Exactly as written, print out each entry in the data, with no pictures.

Stored data entries
• • • • • • •
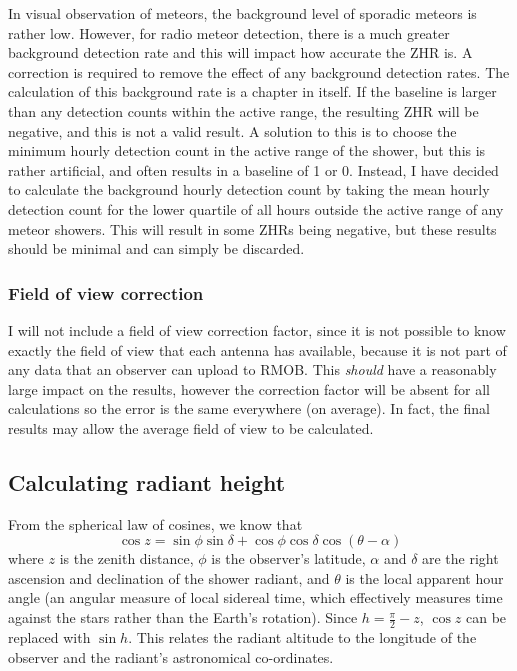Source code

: In visual observation of meteors, the background level of sporadic meteors is
rather low. However, for radio meteor detection, there is a much greater
background detection rate and this will impact how accurate the ZHR is. A
correction is required to remove the effect of any background detection rates.
The calculation of this background rate is a chapter in itself. If the baseline
is larger than any detection counts within the active range, the resulting ZHR
will be negative, and this is not a valid result. A solution to this is to
choose the minimum hourly detection count in the active range of the shower,
but this is rather artificial, and often results in a baseline of 1 or 0.
Instead, I have decided to calculate the background hourly detection count by
taking the mean hourly detection count for the lower quartile of all hours
outside the active range of any meteor showers. This will result in some ZHRs
being negative, but these results should be minimal and can simply be
discarded.

\subsubsection{Field of view correction}

I will not include a field of view correction factor, since it is not possible
to know exactly the field of view that each antenna has available, because it
is not part of any data that an observer can upload to RMOB. This
\textit{should} have a reasonably large impact on the results, however the
correction factor will be absent for all calculations so the error is the same
everywhere (on average). In fact, the final results may allow the average field
of view to be calculated.

\subsection{Calculating radiant height}

From the spherical law of cosines, we know that
\[ \cos z =  \sin \phi \sin \delta + \cos \phi \cos \delta \cos \left( \theta -\alpha \right)\] 
where $z$ is the zenith distance, $\phi$ is the observer's latitude, $\alpha$
and $\delta$ are the right ascension and declination of the shower radiant, and
$\theta$ is the local apparent hour angle (an angular measure of local sidereal
time, which effectively measures time against the stars rather than the Earth's
rotation).  Since $h = \frac{\pi}{2} - z$, $\cos z$ can be replaced with $\sin
h$. This relates the radiant altitude to the longitude of the observer and the
radiant's astronomical co-ordinates.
• • • • • • •
**FINISHED EXERCISE**
Source code

: In visual observation of meteors, the background level of sporadic meteors is
rather low. However, for radio meteor detection, there is a much greater
background detection rate and this will impact how accurate the ZHR is. A
correction is required to remove the effect of any background detection rates.
The calculation of this background rate is a chapter in itself. If the baseline
is larger than any detection counts within the active range, the resulting ZHR
will be negative, and this is not a valid result. A solution to this is to
choose the minimum hourly detection count in the active range of the shower,
but this is rather artificial, and often results in a baseline of 1 or 0.
Instead, I have decided to calculate the background hourly detection count by
taking the mean hourly detection count for the lower quartile of all hours
outside the active range of any meteor showers. This will result in some ZHRs
being negative, but these results should be minimal and can simply be
discarded.

\subsubsection{Field of view correction}

I will not include a field of view correction factor, since it is not possible
to know exactly the field of view that each antenna has available, because it
is not part of any data that an observer can upload to RMOB. This
\textit{should} have a reasonably large impact on the results, however the
correction factor will be absent for all calculations so the error is the same
everywhere (on average). In fact, the final results may allow the average field
of view to be calculated.

\subsection{Calculating radiant height}

From the spherical law of cosines, we know that
\[ \cos z =  \sin \phi \sin \delta + \cos \phi \cos \delta \cos \left( \theta -\alpha \right)\] 
where $z$ is the zenith distance, $\phi$ is the observer's latitude, $\alpha$
and $\delta$ are the right ascension and declination of the shower radiant, and
$\theta$ is the local apparent hour angle (an angular measure of local sidereal
time, which effectively measures time against the stars rather than the Earth's
rotation).  Since $h = \frac{\pi}{2} - z$, $\cos z$ can be replaced with $\sin
h$. This relates the radiant altitude to the longitude of the observer and the
radiant's astronomical co-ordinates.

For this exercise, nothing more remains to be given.